Biochemical interactions between N-(phosphonacetyl)-L-aspartate and 5-fluorouracil

5-fluorouracil (FU) blocks the synthesis of thymidylate by forming an active metabolite, 5-fluoro-2'-deoxyuridylate (FdUMP) which in the presence of the cofactor 5,10-methylenetetrahydrofolate, binds to thymidylate synthetase (EC 2.1.2.45) to form a stable ternary complex. Exposure of logarithmically growing sarcoma 180 cells to FU (3-300 μM for 2 hr) caused a concentration-dependent decrease in cellular thymidylate synthetase available to bind [6-³H]FdUMP (and to release tritium from [5-³H]dUMP) in the assay solution. These results indicate that FU exposure caused the de novo formation of the ternary complexes and thus decreased the free thymidylate synthetase catalytic sites. When the cells were pretreated with N-(phosphonacetyl)-L-aspartate (PALA) (30-100 μM for 12 hr), exposure to the same concentration of FU (3-100 μM for 2 hr) led to a further decrease in free thymidylate synthetase catalytic sites, indicating the formation of increased inhibited ternary complexes.

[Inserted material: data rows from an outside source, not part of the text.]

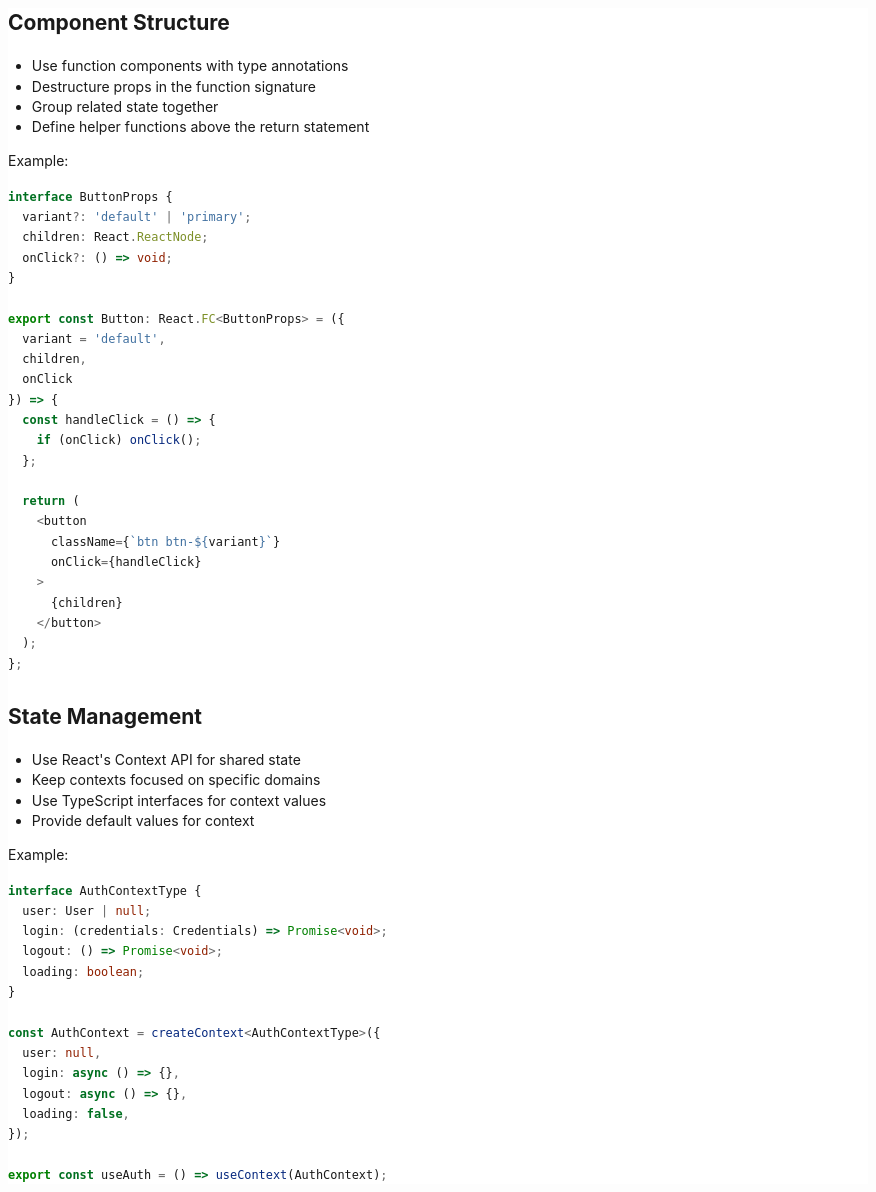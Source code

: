## Component Structure
- Use function components with type annotations
- Destructure props in the function signature
- Group related state together
- Define helper functions above the return statement

Example:
```typescript
interface ButtonProps {
  variant?: 'default' | 'primary';
  children: React.ReactNode;
  onClick?: () => void;
}

export const Button: React.FC<ButtonProps> = ({
  variant = 'default',
  children,
  onClick
}) => {
  const handleClick = () => {
    if (onClick) onClick();
  };

  return (
    <button 
      className={`btn btn-${variant}`}
      onClick={handleClick}
    >
      {children}
    </button>
  );
};
```

## State Management
- Use React's Context API for shared state
- Keep contexts focused on specific domains
- Use TypeScript interfaces for context values
- Provide default values for context

Example:
```typescript
interface AuthContextType {
  user: User | null;
  login: (credentials: Credentials) => Promise<void>;
  logout: () => Promise<void>;
  loading: boolean;
}

const AuthContext = createContext<AuthContextType>({
  user: null,
  login: async () => {},
  logout: async () => {},
  loading: false,
});

export const useAuth = () => useContext(AuthContext);
```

Increased complex formation of the competitive substrate either increased 5-FdUMP formation or decreased formation of the competitive substrate dUMP. The level of dUMP in the PALA-pretreated cells (100 μM for 12 hr) was 68 ± 3 nmoles/10⁹ cells, which was not much different from that in the control cells (79 ± 2 nmoles/10⁹ cells). FU treatment (100 μM for 2 hr) increased the dUMP level more than 3-fold in the control cells but only 15% in the PALA-pretreated cells, indicating that PALA pretreatment prevented the accumulation of dUMP. After FU treatment (100 μM for 2 hr), PALA-pretreated cells contain 2.5-fold higher levels of 5-FdUMP than control cells. These results suggest that PALA, a transition-state analogue inhibitor of L-aspartate transcarbamylase, by blocking the synthesis of cellular pyrimidine nucleotides and increasing the formation of 5-FdUMP enhances FU inhibition of thymidylate synthetase.